**ASSIGNMENT**
Copy all lines in the material holding the string "related".

**DATA EXTRACTS**
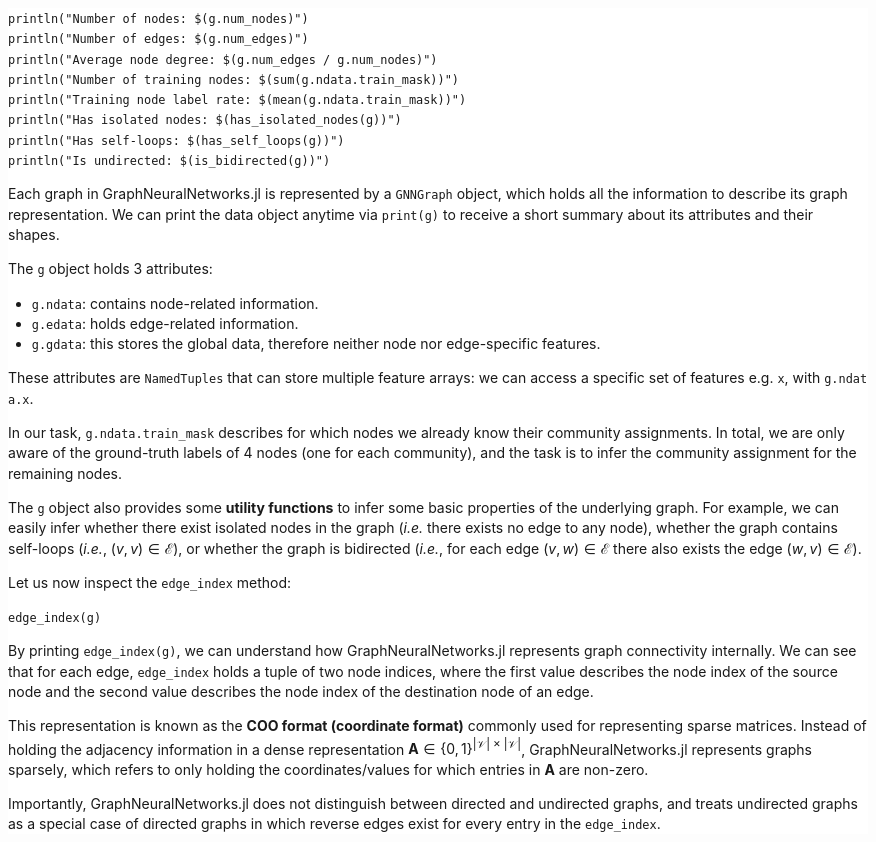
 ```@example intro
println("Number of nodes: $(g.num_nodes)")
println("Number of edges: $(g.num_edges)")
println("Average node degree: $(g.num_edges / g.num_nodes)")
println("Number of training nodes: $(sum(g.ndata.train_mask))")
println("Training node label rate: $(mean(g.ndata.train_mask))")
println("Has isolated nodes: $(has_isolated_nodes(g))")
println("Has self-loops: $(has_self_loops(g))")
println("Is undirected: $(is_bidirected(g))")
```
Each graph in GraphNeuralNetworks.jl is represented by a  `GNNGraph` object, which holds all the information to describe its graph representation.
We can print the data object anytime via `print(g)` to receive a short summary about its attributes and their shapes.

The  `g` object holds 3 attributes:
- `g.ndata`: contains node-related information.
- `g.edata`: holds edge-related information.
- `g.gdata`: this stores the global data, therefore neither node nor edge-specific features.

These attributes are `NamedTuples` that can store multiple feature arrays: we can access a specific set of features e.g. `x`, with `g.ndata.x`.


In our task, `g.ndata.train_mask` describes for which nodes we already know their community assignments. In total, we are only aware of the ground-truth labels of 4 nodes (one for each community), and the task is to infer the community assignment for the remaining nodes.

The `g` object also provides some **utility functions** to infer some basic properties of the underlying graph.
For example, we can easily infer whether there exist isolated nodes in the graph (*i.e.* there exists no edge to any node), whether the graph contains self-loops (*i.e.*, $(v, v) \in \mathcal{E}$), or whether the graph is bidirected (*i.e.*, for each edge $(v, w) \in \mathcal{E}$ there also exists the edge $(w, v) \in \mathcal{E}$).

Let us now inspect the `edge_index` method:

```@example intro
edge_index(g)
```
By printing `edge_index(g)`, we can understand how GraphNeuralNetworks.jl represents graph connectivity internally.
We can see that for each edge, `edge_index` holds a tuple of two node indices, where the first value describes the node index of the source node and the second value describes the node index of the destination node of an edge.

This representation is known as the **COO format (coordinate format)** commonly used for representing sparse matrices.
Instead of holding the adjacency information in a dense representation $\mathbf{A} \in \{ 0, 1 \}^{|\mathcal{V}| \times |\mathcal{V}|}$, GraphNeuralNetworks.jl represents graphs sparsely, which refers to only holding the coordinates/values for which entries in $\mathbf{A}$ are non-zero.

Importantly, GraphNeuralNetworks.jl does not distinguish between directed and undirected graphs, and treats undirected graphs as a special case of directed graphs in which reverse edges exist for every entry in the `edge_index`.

==

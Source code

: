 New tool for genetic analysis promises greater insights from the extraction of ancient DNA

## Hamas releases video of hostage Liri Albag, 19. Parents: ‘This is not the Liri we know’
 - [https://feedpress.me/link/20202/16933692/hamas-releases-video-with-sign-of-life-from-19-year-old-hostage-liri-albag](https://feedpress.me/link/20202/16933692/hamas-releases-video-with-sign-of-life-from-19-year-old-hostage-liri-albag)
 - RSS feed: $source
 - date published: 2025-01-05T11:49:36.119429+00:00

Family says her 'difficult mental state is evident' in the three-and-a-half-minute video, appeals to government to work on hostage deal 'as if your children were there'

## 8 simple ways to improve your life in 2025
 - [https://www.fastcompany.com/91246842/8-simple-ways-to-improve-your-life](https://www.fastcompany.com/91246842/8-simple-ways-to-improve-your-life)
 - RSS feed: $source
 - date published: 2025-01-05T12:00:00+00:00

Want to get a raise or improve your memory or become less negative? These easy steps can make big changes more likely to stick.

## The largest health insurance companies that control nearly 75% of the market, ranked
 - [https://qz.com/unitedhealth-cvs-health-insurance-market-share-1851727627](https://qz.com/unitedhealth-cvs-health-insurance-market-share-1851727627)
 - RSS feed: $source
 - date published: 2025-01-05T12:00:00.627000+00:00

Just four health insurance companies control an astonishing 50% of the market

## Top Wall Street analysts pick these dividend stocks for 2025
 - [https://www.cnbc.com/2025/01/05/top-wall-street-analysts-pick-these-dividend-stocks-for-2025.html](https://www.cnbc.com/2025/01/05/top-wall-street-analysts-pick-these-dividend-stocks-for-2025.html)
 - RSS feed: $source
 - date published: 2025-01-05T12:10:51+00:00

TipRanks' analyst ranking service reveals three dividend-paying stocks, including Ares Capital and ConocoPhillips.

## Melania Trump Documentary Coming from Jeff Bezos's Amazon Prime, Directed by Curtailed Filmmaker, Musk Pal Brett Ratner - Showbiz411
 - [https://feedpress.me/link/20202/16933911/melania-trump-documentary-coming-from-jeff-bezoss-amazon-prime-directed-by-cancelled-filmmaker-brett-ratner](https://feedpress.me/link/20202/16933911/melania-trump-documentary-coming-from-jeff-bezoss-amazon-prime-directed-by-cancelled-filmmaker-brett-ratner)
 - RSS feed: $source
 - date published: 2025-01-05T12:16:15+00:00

**TASK RESULT**
- `g.ndata`: contains node-related information.
- `g.edata`: holds edge-related information.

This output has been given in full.